### Requirement
Copy every record below exactly as it appears.

### Dataset entries

# # #

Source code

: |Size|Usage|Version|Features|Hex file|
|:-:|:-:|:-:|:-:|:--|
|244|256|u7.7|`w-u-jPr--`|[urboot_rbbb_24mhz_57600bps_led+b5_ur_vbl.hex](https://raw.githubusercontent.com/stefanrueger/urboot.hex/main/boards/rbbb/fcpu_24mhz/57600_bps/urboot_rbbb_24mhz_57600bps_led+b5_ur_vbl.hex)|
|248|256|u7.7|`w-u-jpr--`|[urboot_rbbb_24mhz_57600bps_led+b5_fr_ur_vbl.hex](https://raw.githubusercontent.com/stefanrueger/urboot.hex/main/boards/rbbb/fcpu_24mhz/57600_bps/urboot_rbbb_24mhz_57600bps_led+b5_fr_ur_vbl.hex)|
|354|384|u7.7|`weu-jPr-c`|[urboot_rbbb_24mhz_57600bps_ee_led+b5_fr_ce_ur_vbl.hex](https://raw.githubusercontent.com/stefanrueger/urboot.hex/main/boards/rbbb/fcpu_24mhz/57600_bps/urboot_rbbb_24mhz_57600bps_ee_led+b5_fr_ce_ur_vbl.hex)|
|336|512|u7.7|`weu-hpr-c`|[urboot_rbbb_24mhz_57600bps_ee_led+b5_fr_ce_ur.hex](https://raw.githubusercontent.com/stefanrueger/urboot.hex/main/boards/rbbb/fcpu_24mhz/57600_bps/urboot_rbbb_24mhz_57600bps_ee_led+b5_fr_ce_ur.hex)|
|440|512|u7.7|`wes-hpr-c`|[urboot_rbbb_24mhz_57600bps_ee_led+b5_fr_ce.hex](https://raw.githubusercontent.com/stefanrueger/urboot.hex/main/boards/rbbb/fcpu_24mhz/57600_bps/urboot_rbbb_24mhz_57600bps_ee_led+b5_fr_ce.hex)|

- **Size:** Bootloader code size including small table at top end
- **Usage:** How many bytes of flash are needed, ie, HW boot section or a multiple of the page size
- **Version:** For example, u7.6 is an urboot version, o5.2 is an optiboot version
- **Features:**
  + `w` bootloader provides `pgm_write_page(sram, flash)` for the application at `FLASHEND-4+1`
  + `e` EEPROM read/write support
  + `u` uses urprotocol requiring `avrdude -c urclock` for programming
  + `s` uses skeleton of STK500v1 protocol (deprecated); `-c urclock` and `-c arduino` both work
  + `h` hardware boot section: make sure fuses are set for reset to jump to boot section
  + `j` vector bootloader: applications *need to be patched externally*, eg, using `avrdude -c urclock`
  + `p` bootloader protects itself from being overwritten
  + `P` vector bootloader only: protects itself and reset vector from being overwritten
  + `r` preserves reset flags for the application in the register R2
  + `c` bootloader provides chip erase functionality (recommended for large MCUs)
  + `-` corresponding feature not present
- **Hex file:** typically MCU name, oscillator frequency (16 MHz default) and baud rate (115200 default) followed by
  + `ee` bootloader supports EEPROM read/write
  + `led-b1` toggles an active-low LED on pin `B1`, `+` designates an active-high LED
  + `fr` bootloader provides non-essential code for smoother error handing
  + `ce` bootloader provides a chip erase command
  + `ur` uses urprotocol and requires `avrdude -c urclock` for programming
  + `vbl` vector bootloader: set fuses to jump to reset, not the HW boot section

# # #

### Result of this task
Source code

: |Size|Usage|Version|Features|Hex file|
|:-:|:-:|:-:|:-:|:--|
|244|256|u7.7|`w-u-jPr--`|[urboot_rbbb_24mhz_57600bps_led+b5_ur_vbl.hex](https://raw.githubusercontent.com/stefanrueger/urboot.hex/main/boards/rbbb/fcpu_24mhz/57600_bps/urboot_rbbb_24mhz_57600bps_led+b5_ur_vbl.hex)|
|248|256|u7.7|`w-u-jpr--`|[urboot_rbbb_24mhz_57600bps_led+b5_fr_ur_vbl.hex](https://raw.githubusercontent.com/stefanrueger/urboot.hex/main/boards/rbbb/fcpu_24mhz/57600_bps/urboot_rbbb_24mhz_57600bps_led+b5_fr_ur_vbl.hex)|
|354|384|u7.7|`weu-jPr-c`|[urboot_rbbb_24mhz_57600bps_ee_led+b5_fr_ce_ur_vbl.hex](https://raw.githubusercontent.com/stefanrueger/urboot.hex/main/boards/rbbb/fcpu_24mhz/57600_bps/urboot_rbbb_24mhz_57600bps_ee_led+b5_fr_ce_ur_vbl.hex)|
|336|512|u7.7|`weu-hpr-c`|[urboot_rbbb_24mhz_57600bps_ee_led+b5_fr_ce_ur.hex](https://raw.githubusercontent.com/stefanrueger/urboot.hex/main/boards/rbbb/fcpu_24mhz/57600_bps/urboot_rbbb_24mhz_57600bps_ee_led+b5_fr_ce_ur.hex)|
|440|512|u7.7|`wes-hpr-c`|[urboot_rbbb_24mhz_57600bps_ee_led+b5_fr_ce.hex](https://raw.githubusercontent.com/stefanrueger/urboot.hex/main/boards/rbbb/fcpu_24mhz/57600_bps/urboot_rbbb_24mhz_57600bps_ee_led+b5_fr_ce.hex)|

- **Size:** Bootloader code size including small table at top end
- **Usage:** How many bytes of flash are needed, ie, HW boot section or a multiple of the page size
- **Version:** For example, u7.6 is an urboot version, o5.2 is an optiboot version
- **Features:**
  + `w` bootloader provides `pgm_write_page(sram, flash)` for the application at `FLASHEND-4+1`
  + `e` EEPROM read/write support
  + `u` uses urprotocol requiring `avrdude -c urclock` for programming
  + `s` uses skeleton of STK500v1 protocol (deprecated); `-c urclock` and `-c arduino` both work
  + `h` hardware boot section: make sure fuses are set for reset to jump to boot section
  + `j` vector bootloader: applications *need to be patched externally*, eg, using `avrdude -c urclock`
  + `p` bootloader protects itself from being overwritten
  + `P` vector bootloader only: protects itself and reset vector from being overwritten
  + `r` preserves reset flags for the application in the register R2
  + `c` bootloader provides chip erase functionality (recommended for large MCUs)
  + `-` corresponding feature not present
- **Hex file:** typically MCU name, oscillator frequency (16 MHz default) and baud rate (115200 default) followed by
  + `ee` bootloader supports EEPROM read/write
  + `led-b1` toggles an active-low LED on pin `B1`, `+` designates an active-high LED
  + `fr` bootloader provides non-essential code for smoother error handing
  + `ce` bootloader provides a chip erase command
  + `ur` uses urprotocol and requires `avrdude -c urclock` for programming
  + `vbl` vector bootloader: set fuses to jump to reset, not the HW boot section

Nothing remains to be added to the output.